The Shadow Chancellor said he was “quite angry” about Mr Livingstone’s refusal to row back on his claims, and warned that Labour’s relations with the Jewish community would not recover until he says sorry.
Mr McDonnell described himself as an “old ally” of Mr Livingstone, having worked with him on the Greater London Council in the 1980s.
Mr Livingstone was suspended last April when he said the Nazi dictator had "supported Zionism before he went mad and ended up killing six million Jews".
A Labour committee found him guilty last week of three counts of bringing the party into disrepute but chose not to expel him for the offences.
The remarks were made in an effort to defend Naz Shah, a Labour MP who has apologised for sharing a post on social media suggesting moving Israel to the United States.
Since the verdict, Mr Livingstone has doubled down on his claims – and at the hearing he claimed that German Jews had acted in “collaboration” with the Nazi regime before the outbreak of World War II.

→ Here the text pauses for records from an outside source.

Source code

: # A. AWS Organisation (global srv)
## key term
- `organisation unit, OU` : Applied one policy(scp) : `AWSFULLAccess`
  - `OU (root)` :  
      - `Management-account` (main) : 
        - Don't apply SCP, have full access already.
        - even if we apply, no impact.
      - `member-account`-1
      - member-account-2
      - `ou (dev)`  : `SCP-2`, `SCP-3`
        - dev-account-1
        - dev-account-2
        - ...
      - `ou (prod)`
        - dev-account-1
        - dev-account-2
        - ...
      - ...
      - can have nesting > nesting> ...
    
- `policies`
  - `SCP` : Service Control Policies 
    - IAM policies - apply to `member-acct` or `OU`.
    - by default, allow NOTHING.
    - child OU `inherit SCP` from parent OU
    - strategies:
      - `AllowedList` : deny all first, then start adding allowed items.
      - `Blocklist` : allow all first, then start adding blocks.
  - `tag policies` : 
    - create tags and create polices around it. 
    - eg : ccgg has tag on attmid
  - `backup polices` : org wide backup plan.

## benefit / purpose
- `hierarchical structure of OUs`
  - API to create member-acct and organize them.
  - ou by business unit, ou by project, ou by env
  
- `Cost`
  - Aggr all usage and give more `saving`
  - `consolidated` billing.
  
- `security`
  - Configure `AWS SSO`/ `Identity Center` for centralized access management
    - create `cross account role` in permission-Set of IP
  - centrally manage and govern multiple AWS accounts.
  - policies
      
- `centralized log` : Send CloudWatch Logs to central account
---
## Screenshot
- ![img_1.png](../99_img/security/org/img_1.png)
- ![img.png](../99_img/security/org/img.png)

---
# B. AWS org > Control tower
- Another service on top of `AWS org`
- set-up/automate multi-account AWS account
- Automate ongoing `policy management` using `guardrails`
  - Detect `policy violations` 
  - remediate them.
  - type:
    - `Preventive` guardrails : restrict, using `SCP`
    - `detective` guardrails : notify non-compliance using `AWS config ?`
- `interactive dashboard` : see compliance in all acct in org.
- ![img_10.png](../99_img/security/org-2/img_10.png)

The decision not to expel Mr Livingstone prompted an outcry from, among others in the Jewish community, the Chief Rabbi and senior figures within Labour including deputy leader Tom Watson.
Jeremy Corbyn subsequently released a statement saying he was “deeply disappointed” by Mr Livingstone’s conduct, while the ruling National Executive Council will investigate whether he should face further disciplinary action.
In his first public comments on the matter since last year, Mr McDonnell told Sky News he had advised the former mayor to apologise as soon as the row erupted.
“Ken Livingstone, last year I made it clear to him he should have apologised immediately. He didn’t and I was quite angry about that,” he said on the Sophy Ridge on Sunday show.
But he stopped short of calling for his expulsion, saying he did not want to “pre-judge” the NEC’s investigations.
Mr McDonnell said: “People are surprised at what happened out of the hearings that took place. I’d like to know what legal advice was provided. What will now happen is the NEC will consider this matter again and there will be further consideration of the mater. I’m not saying anything now that will pre-judge that or prejudice what will come out of it.
“But my advice to Ken again, and I say this as an old ally of his: apologise. This argument about historical fact is not the issue; the issue is you deployed it to justify what was an anti-Semitic statement by Naz Shah. Just apologise now.
“Jewish members of the community will accept contrition and will forgive and move on but until we get some sort of apology I don’t think we can.”
Shadow Foreign Secretary Emily Thornberry, an ally of Mr Corbyn and Mr McDonnell, said Mr Livingstone’s comments were a “complete insult” and backed him being kicked out of Labour.
“I was surprised he wasn’t thrown out. I think that he should have been,” she told the BBC’s Andrew Marr Show.